_Directions:_
An exact reprint of every record below is required, with the pictures left out.
━━ Extracted records ━━
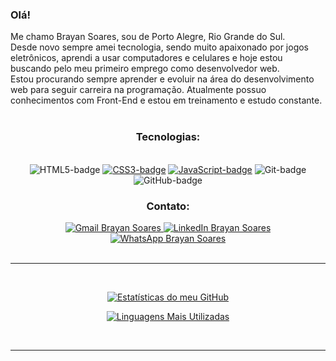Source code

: ### Olá!

Me chamo Brayan Soares, sou de Porto Alegre, Rio Grande do Sul.
<br>
Desde novo sempre amei tecnologia, sendo muito apaixonado por jogos eletrônicos, aprendi a usar computadores e celulares e hoje estou buscando pelo meu primeiro emprego como desenvolvedor web.
<br>
Estou procurando sempre aprender e evoluir na área do desenvolvimento web para seguir carreira na programação.
Atualmente possuo conhecimentos com Front-End e estou em treinamento e estudo constante.
<br>
<br>
<h3 align=center>Tecnologias:</h3>
<br>
<div align=center>
<img src="https://img.shields.io/badge/HTML5-E34F26?style=for-the-badge&logo=html5&logoColor=white" alt="HTML5-badge"> <a href="https://desafio-2-css-responsivo.netlify.app/"     target="_blank"><img src="https://img.shields.io/badge/CSS3-1572B6?style=for-the-badge&logo=css3&logoColor=white" alt="CSS3-badge"></a> <a href="https://exercicio-menu-login.netlify.app/" target="_blank"><img src="https://img.shields.io/badge/JavaScript-323330?style=for-the-badge&logo=javascript&logoColor=F7DF1E" alt="JavaScript-badge"></a> <img src="https://img.shields.io/badge/GIT-E44C30?style=for-the-badge&logo=git&logoColor=white" alt="Git-badge"> <img src="https://img.shields.io/badge/GitHub-100000?style=for-the-badge&logo=github&logoColor=white" alt="GitHub-badge">

<h3>Contato:</h3>
<a href="mailto:brayansoaresdeaguiar@gmail.com" target="_blank"> <img src="https://img.shields.io/badge/Gmail-D14836?style=for-the-badge&logo=gmail&logoColor=white" alt="Gmail Brayan Soares"> </a>
<a href="https://www.linkedin.com/in/brayan-soares/" target="_blank"> <img src="https://img.shields.io/badge/LinkedIn-0077B5?style=for-the-badge&logo=linkedin&logoColor=white" alt="LinkedIn Brayan Soares"> </a>
<a href="https://wa.me/+5551995166522" taget="_blank"> <img src="https://img.shields.io/badge/WhatsApp-25D366?style=for-the-badge&logo=whatsapp&logoColor=white" alt="WhatsApp Brayan Soares"> </a>
</div>
<br>
<hr>
<br>

  <div align=center>
    
  [![Estatísticas do meu GitHub](https://github-readme-stats.vercel.app/api?username=CYBERxDOLLY&show_icons=true&theme=transparent)](https://github.com/anuraghazra/github-readme-stats)

  [![Linguagens Mais Utilizadas](https://github-readme-stats.vercel.app/api/top-langs/?username=CYBERxDOLLY&layout=donut)](https://github.com/anuraghazra/github-readme-stats)
  
  </div>
  <br>
  <hr>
━━━
_Final answer:_
Source code

: ### Olá!

Me chamo Brayan Soares, sou de Porto Alegre, Rio Grande do Sul.
<br>
Desde novo sempre amei tecnologia, sendo muito apaixonado por jogos eletrônicos, aprendi a usar computadores e celulares e hoje estou buscando pelo meu primeiro emprego como desenvolvedor web.
<br>
Estou procurando sempre aprender e evoluir na área do desenvolvimento web para seguir carreira na programação.
Atualmente possuo conhecimentos com Front-End e estou em treinamento e estudo constante.
<br>
<br>
<h3 align=center>Tecnologias:</h3>
<br>
<div align=center>
<img src="https://img.shields.io/badge/HTML5-E34F26?style=for-the-badge&logo=html5&logoColor=white" alt="HTML5-badge"> <a href="https://desafio-2-css-responsivo.netlify.app/"     target="_blank"><img src="https://img.shields.io/badge/CSS3-1572B6?style=for-the-badge&logo=css3&logoColor=white" alt="CSS3-badge"></a> <a href="https://exercicio-menu-login.netlify.app/" target="_blank"><img src="https://img.shields.io/badge/JavaScript-323330?style=for-the-badge&logo=javascript&logoColor=F7DF1E" alt="JavaScript-badge"></a> <img src="https://img.shields.io/badge/GIT-E44C30?style=for-the-badge&logo=git&logoColor=white" alt="Git-badge"> <img src="https://img.shields.io/badge/GitHub-100000?style=for-the-badge&logo=github&logoColor=white" alt="GitHub-badge">

<h3>Contato:</h3>
<a href="mailto:brayansoaresdeaguiar@gmail.com" target="_blank"> <img src="https://img.shields.io/badge/Gmail-D14836?style=for-the-badge&logo=gmail&logoColor=white" alt="Gmail Brayan Soares"> </a>
<a href="https://www.linkedin.com/in/brayan-soares/" target="_blank"> <img src="https://img.shields.io/badge/LinkedIn-0077B5?style=for-the-badge&logo=linkedin&logoColor=white" alt="LinkedIn Brayan Soares"> </a>
<a href="https://wa.me/+5551995166522" taget="_blank"> <img src="https://img.shields.io/badge/WhatsApp-25D366?style=for-the-badge&logo=whatsapp&logoColor=white" alt="WhatsApp Brayan Soares"> </a>
</div>
<br>
<hr>
<br>

  <div align=center>
    
  [![Estatísticas do meu GitHub](https://github-readme-stats.vercel.app/api?username=CYBERxDOLLY&show_icons=true&theme=transparent)](https://github.com/anuraghazra/github-readme-stats)

  [![Linguagens Mais Utilizadas](https://github-readme-stats.vercel.app/api/top-langs/?username=CYBERxDOLLY&layout=donut)](https://github.com/anuraghazra/github-readme-stats)
  
  </div>
  <br>
  <hr>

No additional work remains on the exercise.